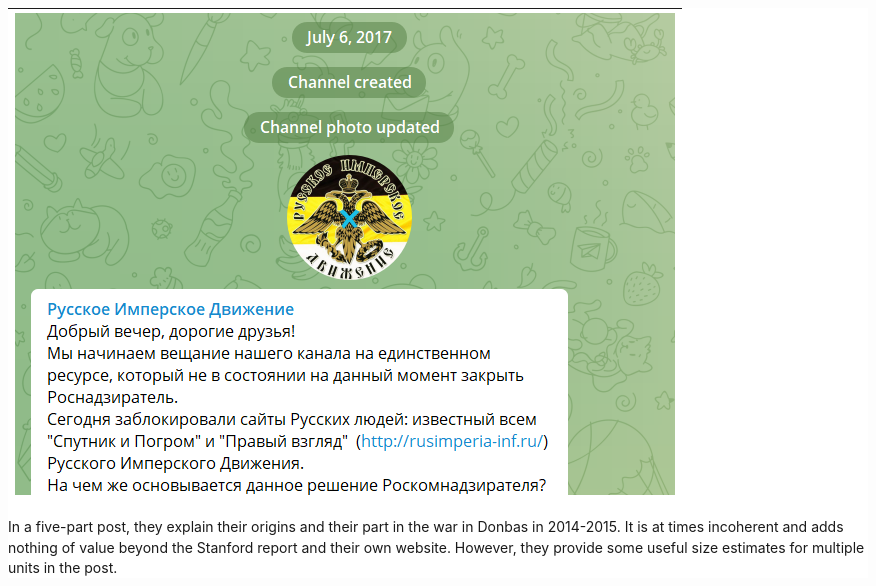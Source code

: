 | [![](/media/1561818421968441346/3_1542454674451734528.png)](/media/1561818421968441346/3_1542454674451734528.png) |
| :-: |

In a five-part post, they explain their origins and their part in the war in Donbas in 2014-2015. It is at times incoherent and adds nothing of value beyond the Stanford report and their own website. However, they provide some useful size estimates for multiple units in the post.

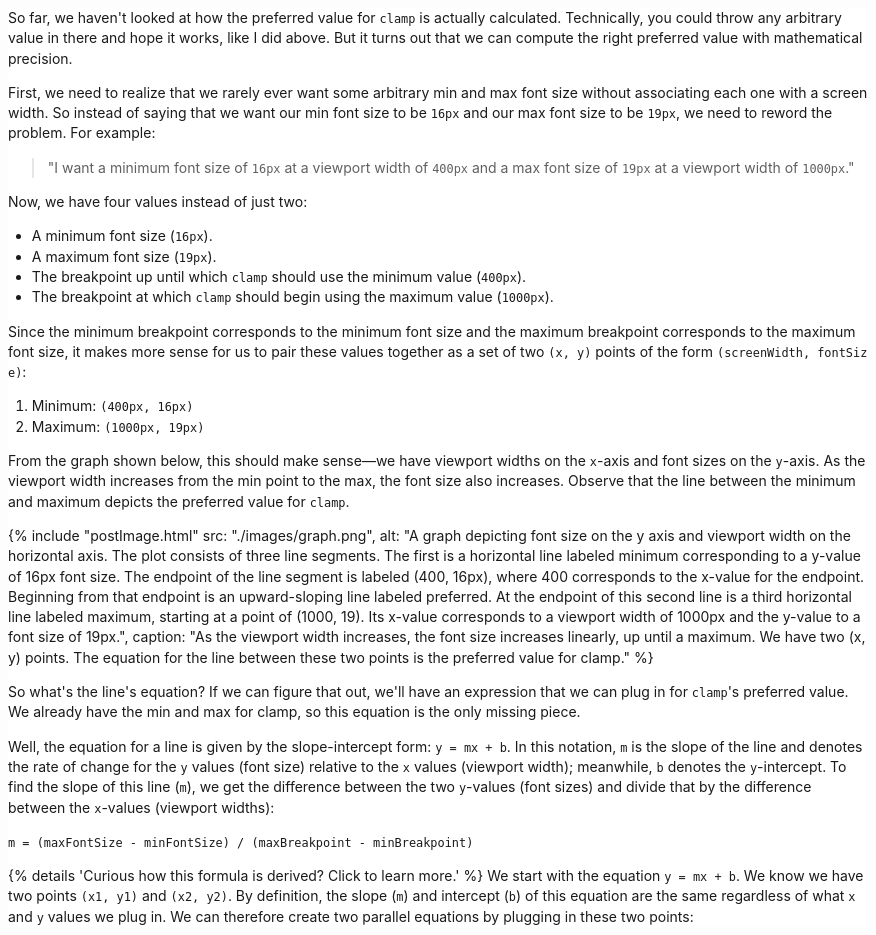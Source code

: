 So far, we haven't looked at how the preferred value for `clamp` is actually calculated. Technically, you could throw any arbitrary value in there and hope it works, like I did above. But it turns out that we can compute the right preferred value with mathematical precision.

First, we need to realize that we rarely ever want some arbitrary min and max font size without associating each one with a screen width. So instead of saying that we want our min font size to be `16px` and our max font size to be `19px`, we need to reword the problem. For example:

> "I want a minimum font size of `16px` at a viewport width of `400px` and a max font size of `19px` at a viewport width of `1000px`."

Now, we have four values instead of just two:

- A minimum font size (`16px`).
- A maximum font size (`19px`).
- The breakpoint up until which `clamp` should use the minimum value (`400px`).
- The breakpoint at which `clamp` should begin using the maximum value (`1000px`).

Since the minimum breakpoint corresponds to the minimum font size and the maximum breakpoint corresponds to the maximum font size, it makes more sense for us to pair these values together as a set of two `(x, y)` points of the form `(screenWidth, fontSize)`:

1. Minimum: `(400px, 16px)`
2. Maximum: `(1000px, 19px)`

From the graph shown below, this should make sense—we have viewport widths on the `x`-axis and font sizes on the `y`-axis. As the viewport width increases from the min point to the max, the font size also increases. Observe that the line between the minimum and maximum depicts the preferred value for `clamp`.

{% include "postImage.html" src: "./images/graph.png", alt: "A graph depicting font size on the y axis and viewport width on the horizontal axis. The plot consists of three line segments. The first is a horizontal line labeled minimum corresponding to a y-value of 16px font size. The endpoint of the line segment is labeled (400, 16px), where 400 corresponds to the x-value for the endpoint. Beginning from that endpoint is an upward-sloping line labeled preferred. At the endpoint of this second line is a third horizontal line labeled maximum, starting at a point of (1000, 19). Its x-value corresponds to a viewport width of 1000px and the y-value to a font size of 19px.", caption: "As the viewport width increases, the font size increases linearly, up until a maximum. We have two (x, y) points. The equation for the line between these two points is the preferred value for clamp." %}

So what's the line's equation? If we can figure that out, we'll have an expression that we can plug in for `clamp`'s preferred value. We already have the min and max for clamp, so this equation is the only missing piece.

Well, the equation for a line is given by the slope-intercept form: `y = mx + b`. In this notation, `m` is the slope of the line and denotes the rate of change for the `y` values (font size) relative to the `x` values (viewport width); meanwhile, `b` denotes the `y`-intercept. To find the slope of this line (`m`), we get the difference between the two `y`-values (font sizes) and divide that by the difference between the `x`-values (viewport widths):

```
m = (maxFontSize - minFontSize) / (maxBreakpoint - minBreakpoint)
```

{% details 'Curious how this formula is derived? Click to learn more.' %}
We start with the equation `y = mx + b`. We know we have two points `(x1, y1)` and `(x2, y2)`. By definition, the slope (`m`) and intercept (`b`) of this equation are the same regardless of what `x` and `y` values we plug in. We can therefore create two parallel equations by plugging in these two points:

- Aim of the exercise
Look above for the line with "- A maximum" and the line with "From the graph". Retype those two lines and every line between them exactly, adding nothing.

- Response to this exercise
- A maximum font size (`19px`).
- The breakpoint up until which `clamp` should use the minimum value (`400px`).
- The breakpoint at which `clamp` should begin using the maximum value (`1000px`).

Since the minimum breakpoint corresponds to the minimum font size and the maximum breakpoint corresponds to the maximum font size, it makes more sense for us to pair these values together as a set of two `(x, y)` points of the form `(screenWidth, fontSize)`:

1. Minimum: `(400px, 16px)`
2. Maximum: `(1000px, 19px)`

From the graph shown below, this should make sense—we have viewport widths on the `x`-axis and font sizes on the `y`-axis. As the viewport width increases from the min point to the max, the font size also increases. Observe that the line between the minimum and maximum depicts the preferred value for `clamp`.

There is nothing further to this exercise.